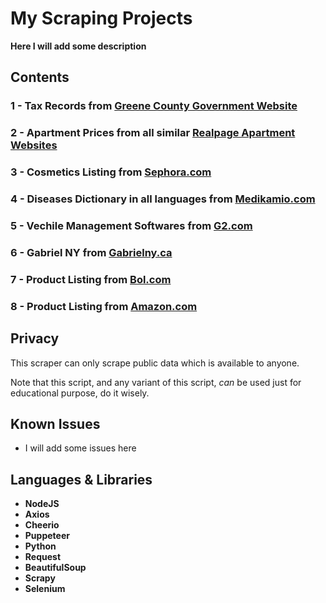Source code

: # My Scraping Projects

**Here I will add some description**

## Contents

### 1 - Tax Records from [Greene County Government Website](https://greenecountymo.gov/collector/search/results.php)
### 2 - Apartment Prices from all similar [Realpage Apartment Websites](https://www.estatesateastriverside.com/Floor-plans.aspx)
### 3 - Cosmetics Listing from [Sephora.com](https://sephora.com)
### 4 - Diseases Dictionary in all languages from [Medikamio.com](http://medikamio.com/)
### 5 - Vechile Management Softwares from [G2.com](http://g2.com/)
### 6 - Gabriel NY from [Gabrielny.ca](http://gabrielny.ca/)
### 7 - Product Listing from [Bol.com](https://www.bol.com/nl/nl/)
### 8 - Product Listing from [Amazon.com](https://www.amazon.com/)

## Privacy

This scraper can only scrape public data which is available to anyone.

Note that this script, and any variant of this script, *can* be used just for educational purpose, do it wisely.

## Known Issues

* I will add some issues here

## Languages & Libraries

* **NodeJS**
* **Axios**
* **Cheerio**
* **Puppeteer**
* **Python**
* **Request**
* **BeautifulSoup**
* **Scrapy**
* **Selenium**
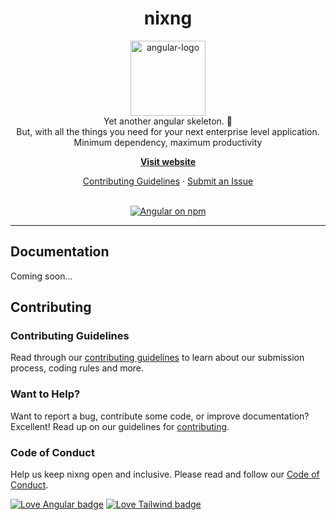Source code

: <div align="center">
<h1>nixng</h1>

<p>
  <img src="https://avatars.githubusercontent.com/u/91849603?s=200&v=4" alt="angular-logo" width="120px" height="120px"/>
  <br>
    Yet another angular skeleton. 🎉 <br> 
    But, with all the things you need for your next enterprise level application. Minimum
dependency, maximum productivity
  <br>
</p>

<p>
  <a href="https://www.github.io/nixgram/nixng"><strong>Visit website</strong></a>
  <br>
</p>

<p>
  <a href="CONTRIBUTING.md">Contributing Guidelines</a>
  ·
  <a href="https://github.com/nixgram/nixng/issues">Submit an Issue</a>
  <br>
  <br>
</p>

<p>
  <a href="https://www.npmjs.com/@angular/core">
    <img src="https://img.shields.io/npm/v/@angular/core.svg?logo=npm&logoColor=fff&label=NPM+package&color=limegreen" alt="Angular on npm" />
  </a>
</p>
</div>

<hr>

## Documentation

Coming soon...

## Contributing

### Contributing Guidelines

Read through our [contributing guidelines](contributing) to learn about our submission process, coding rules and more.

### Want to Help?

Want to report a bug, contribute some code, or improve documentation? Excellent! Read up on our guidelines
for [contributing](contributing).

### Code of Conduct

Help us keep nixng open and inclusive. Please read and follow our [Code of Conduct](code_of_conduct).

[![Love Angular badge](https://img.shields.io/badge/angular-love-red?logo=angular&angular=love)](https://www.github.com/angular/angular)
[![Love Tailwind badge](https://img.shields.io/badge/tailwindcss-love-blue?logo=tailwindcss&tailwind=love)](https://github.com/tailwindlabs/tailwindcss)
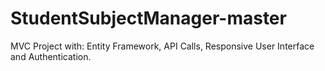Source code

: # StudentSubjectManager-master
MVC Project with:
Entity Framework,
API Calls,
Responsive User Interface
and Authentication.

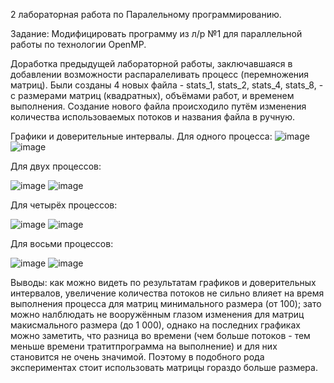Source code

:2 лабораторная работа по Паралельному программированию.

Задание:	Модифицировать программу из л/р №1 для параллельной работы по технологии OpenMP.

Доработка предыдущей лабораторной работы, заключавшаяся в добавлении возможности распаралеливать процесс (перемножения матриц). Были созданы 4 новых файла - stats_1, stats_2, stats_4, stats_8, - с размерами матриц (квадратных), объёмами работ,
и временем выполнения. Создание нового файла происходило путём изменения количества использоваемых потоков и названия файла в ручную. 

Графики и доверительные интервалы.
Для одного процесса:
![image](https://github.com/PripyatskyPrometheus/paralel_proga_2/assets/113877569/d1f55597-ea43-4804-bcdf-da655e4f1a70)
![image](https://github.com/PripyatskyPrometheus/paralel_proga_2/assets/113877569/85a95555-e9b7-49c9-acaf-a62dfefa7c53)


Для двух процессов:

![image](https://github.com/PripyatskyPrometheus/paralel_proga_2/assets/113877569/dd307875-c3f0-49dc-92b4-5338e737c1d6)
![image](https://github.com/PripyatskyPrometheus/paralel_proga_2/assets/113877569/9b8ac55f-eb01-4627-a273-53b3b53adf7b)


Для четырёх процессов:

![image](https://github.com/PripyatskyPrometheus/paralel_proga_2/assets/113877569/0780dba8-a8a5-479a-b667-33c3ff584c8b)
![image](https://github.com/PripyatskyPrometheus/paralel_proga_2/assets/113877569/15c10188-f67b-4a21-a253-2126e2130b03)


Для восьми процессов:

![image](https://github.com/PripyatskyPrometheus/paralel_proga_2/assets/113877569/48dfadac-20f0-46af-a4d4-5d3c481ff47c)
![image](https://github.com/PripyatskyPrometheus/paralel_proga_2/assets/113877569/d50b799b-193c-4601-8cd2-df280d86b44c)


Выводы: как можно видеть по результатам графиков и доверительных интервалов, увеличение количества потоков не сильно влияет на время выполнения процесса для матриц минимального размера (от 100); зато можно налблюдать не вооружённым глазом 
изменения для матриц макисмального размера (до 1 000), однако на последних графиках можно заметить, что разница во времени (чем больше потоков - тем меньше времени тратитпрограмма на выполнение) и для них становится не очень значимой.
Поэтому в подобного рода экспериментах стоит использовать матрицы гораздо больше размера.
────────────────
### PROBLEM:
The line containing "### Contributing Guidelines" marks the end; please output exactly the lines of the listing above from its first line through that line, without pictures.

### THE COMPLETED TASK:
Source code

: # My Scraping Projects

**Here I will add some description**

## Contents

### 1 - Tax Records from [Greene County Government Website](https://greenecountymo.gov/collector/search/results.php)
### 2 - Apartment Prices from all similar [Realpage Apartment Websites](https://www.estatesateastriverside.com/Floor-plans.aspx)
### 3 - Cosmetics Listing from [Sephora.com](https://sephora.com)
### 4 - Diseases Dictionary in all languages from [Medikamio.com](http://medikamio.com/)
### 5 - Vechile Management Softwares from [G2.com](http://g2.com/)
### 6 - Gabriel NY from [Gabrielny.ca](http://gabrielny.ca/)
### 7 - Product Listing from [Bol.com](https://www.bol.com/nl/nl/)
### 8 - Product Listing from [Amazon.com](https://www.amazon.com/)

## Privacy

This scraper can only scrape public data which is available to anyone.

Note that this script, and any variant of this script, *can* be used just for educational purpose, do it wisely.

## Known Issues

* I will add some issues here

## Languages & Libraries

* **NodeJS**
* **Axios**
* **Cheerio**
* **Puppeteer**
* **Python**
* **Request**
* **BeautifulSoup**
* **Scrapy**
* **Selenium**
Source code

: <div align="center">
<h1>nixng</h1>

<p>
  <img src="https://avatars.githubusercontent.com/u/91849603?s=200&v=4" alt="angular-logo" width="120px" height="120px"/>
  <br>
    Yet another angular skeleton. 🎉 <br> 
    But, with all the things you need for your next enterprise level application. Minimum
dependency, maximum productivity
  <br>
</p>

<p>
  <a href="https://www.github.io/nixgram/nixng"><strong>Visit website</strong></a>
  <br>
</p>

<p>
  <a href="CONTRIBUTING.md">Contributing Guidelines</a>
  ·
  <a href="https://github.com/nixgram/nixng/issues">Submit an Issue</a>
  <br>
  <br>
</p>

<p>
  <a href="https://www.npmjs.com/@angular/core">
    <img src="https://img.shields.io/npm/v/@angular/core.svg?logo=npm&logoColor=fff&label=NPM+package&color=limegreen" alt="Angular on npm" />
  </a>
</p>
</div>

<hr>

## Documentation

Coming soon...

## Contributing

### Contributing Guidelines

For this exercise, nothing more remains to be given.